| TASK TO COMPLETE |
Reproduce exactly the lines below from the one containing "For instance, the" through the one containing "uncertainty. While we", including both, and nothing else.
DATA PROVIDED: Begin
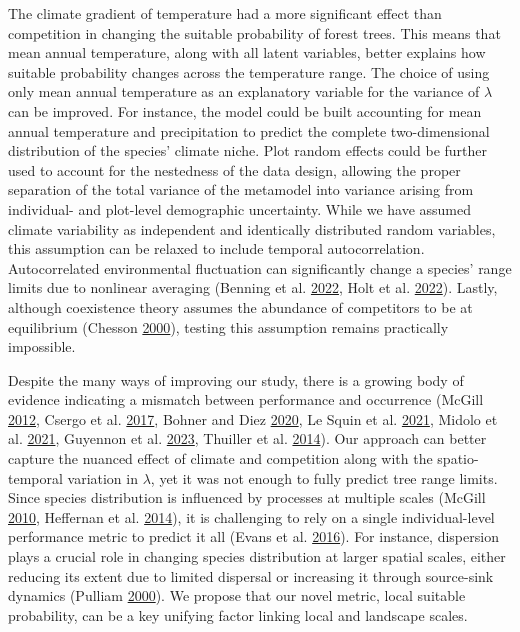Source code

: \documentclass[12pt]{article}
\begin{document}
The climate gradient of temperature had a more significant effect than
competition in changing the suitable probability of forest trees. This
means that mean annual temperature, along with all latent variables,
better explains how suitable probability changes across the temperature
range. The choice of using only mean annual temperature as an
explanatory variable for the variance of \(\lambda\) can be improved.
For instance, the model could be built accounting for mean annual
temperature and precipitation to predict the complete two-dimensional
distribution of the species' climate niche. Plot random effects could be
further used to account for the nestedness of the data design, allowing
the proper separation of the total variance of the metamodel into
variance arising from individual- and plot-level demographic
uncertainty. While we have assumed climate variability as independent
and identically distributed random variables, this assumption can be
relaxed to include temporal autocorrelation. Autocorrelated
environmental fluctuation can significantly change a species' range
limits due to nonlinear averaging (Benning et al.
\protect\hyperlink{ref-Benning2022}{2022}, Holt et al.
\protect\hyperlink{ref-Holt2022}{2022}). Lastly, although coexistence
theory assumes the abundance of competitors to be at equilibrium
(Chesson \protect\hyperlink{ref-Chesson2000a}{2000}), testing this
assumption remains practically impossible.

Despite the many ways of improving our study, there is a growing body of
evidence indicating a mismatch between performance and occurrence
(McGill \protect\hyperlink{ref-McGill2012}{2012}, Csergo et al.
\protect\hyperlink{ref-Csergo2017}{2017}, Bohner and Diez
\protect\hyperlink{ref-bohner2020}{2020}, Le Squin et al.
\protect\hyperlink{ref-LeSquin2021}{2021}, Midolo et al.
\protect\hyperlink{ref-Midolo2021}{2021}, Guyennon et al.
\protect\hyperlink{ref-Guyennon2023}{2023}, Thuiller et al.
\protect\hyperlink{ref-Thuiller2014}{2014}). Our approach can better
capture the nuanced effect of climate and competition along with the
spatio-temporal variation in \(\lambda\), yet it was not enough to fully
predict tree range limits. Since species distribution is influenced by
processes at multiple scales (McGill
\protect\hyperlink{ref-McGill2010}{2010}, Heffernan et al.
\protect\hyperlink{ref-Heffernan2014}{2014}), it is challenging to rely
on a single individual-level performance metric to predict it all (Evans
et al. \protect\hyperlink{ref-Evans2016}{2016}). For instance,
dispersion plays a crucial role in changing species distribution at
larger spatial scales, either reducing its extent due to limited
dispersal or increasing it through source-sink dynamics (Pulliam
\protect\hyperlink{ref-Pulliam2000}{2000}). We propose that our novel
metric, local suitable probability, can be a key unifying factor linking
local and landscape scales.
\end{document}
DATA PROVIDED: End
| SOLUTION TO THIS PROBLEM |
For instance, the model could be built accounting for mean annual
temperature and precipitation to predict the complete two-dimensional
distribution of the species' climate niche. Plot random effects could be
further used to account for the nestedness of the data design, allowing
the proper separation of the total variance of the metamodel into
variance arising from individual- and plot-level demographic
uncertainty. While we have assumed climate variability as independent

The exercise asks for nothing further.